Knowledge of this subject is greatly helped by the study of engraved gems and coins. The gems were used for seals, or set in finger rings worn hung by a string, and the materials used were, of course, very hard stones, such as chalcedony and sardonyx; though glass was used also, and some seals are engraved in gold. The figure engraved in intaglio can be seen as if in relief when the stone is transparent and is looked at from the back. But commonly the student takes a cast in plaster or wax and studies that relief together with the original hollow sculpture of the gem. The number of these gems in public and private collections is very great, even whe nconsidering only those of undoubted Grecian origin.

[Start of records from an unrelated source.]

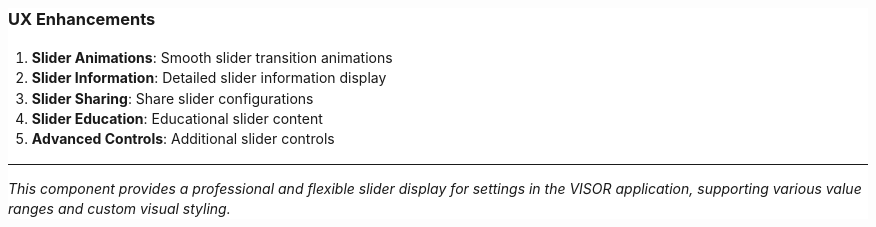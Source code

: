 ### UX Enhancements

1. **Slider Animations**: Smooth slider transition animations
2. **Slider Information**: Detailed slider information display
3. **Slider Sharing**: Share slider configurations
4. **Slider Education**: Educational slider content
5. **Advanced Controls**: Additional slider controls

---

_This component provides a professional and flexible slider display for settings in the VISOR application, supporting various value ranges and custom visual styling._
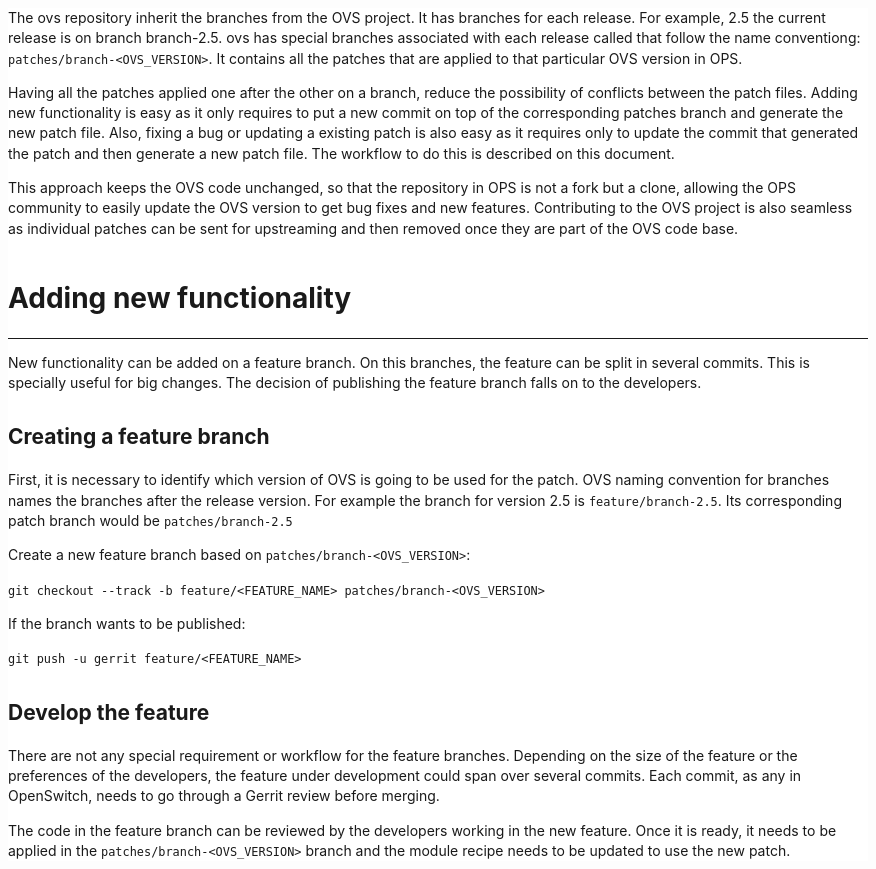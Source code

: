The ovs repository inherit the branches from the OVS project. It has branches
for each release. For example, 2.5 the current release is on branch branch-2.5.
ovs has special branches associated with each release called that follow the
name conventiong: `patches/branch-<OVS_VERSION>`. It contains all the patches
that are applied to that particular OVS version in OPS.

Having all the patches applied one after the other on a branch, reduce the
possibility of conflicts between the patch files. Adding new functionality is
easy as it only requires to put a new commit on top of the corresponding patches
branch and generate the new patch file. Also, fixing a bug or updating a
existing patch is also easy as it requires only to update the commit that
generated the patch and then generate a new patch file. The workflow to do this
is described on this document.

This approach keeps the OVS code unchanged, so that the repository in OPS is not
a fork but a clone, allowing the OPS community to easily update the OVS
version to get bug fixes and new features. Contributing to the OVS project is
also seamless as individual patches can be sent for upstreaming and then removed
once they are part of the OVS code base.

# Adding new functionality
---

New functionality can be added on a feature branch. On this branches, the
feature can be split in several commits. This is specially useful for big
changes. The decision of publishing the feature branch falls on to the
developers.

## Creating a feature branch

First, it is necessary to identify which version of OVS is going to be used for
the patch. OVS naming convention for branches names the branches after the
release version. For example the branch for version 2.5 is `feature/branch-2.5`.
Its corresponding patch branch would be `patches/branch-2.5`

Create a new feature branch based on `patches/branch-<OVS_VERSION>`:
```
git checkout --track -b feature/<FEATURE_NAME> patches/branch-<OVS_VERSION>
```
If the branch wants to be published:
```
git push -u gerrit feature/<FEATURE_NAME>
```

## Develop the feature

There are not any special requirement or workflow for the feature branches.
Depending on the size of the feature or the preferences of the developers, the
feature under development could span over several commits. Each commit, as any
in OpenSwitch, needs to go through a Gerrit review before merging.

The code in the feature branch can be reviewed by the developers working in the
new feature. Once it is ready, it needs to be applied in the
`patches/branch-<OVS_VERSION>` branch and the module recipe needs to be updated
to use the new patch.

The coins are, in art, of the same character as the gems, because they are struck from a die, which die has been engraved in the same way in which the intaglio in hard stone is engraved; that is, the artist in either case keeps in mind the future relief and carves his hollow or sunken design rather with a view to its utility as a die than as to its own appearance. Greek coins are the subject of much and careful study among modern students. Greek sculpture includes also the earthenware figurines which have been found in great number in the neighborhood of Smyrna, in Sicily and the other islands of the Mediterranean, and especially in the neighborhood of Tanagra in Greece.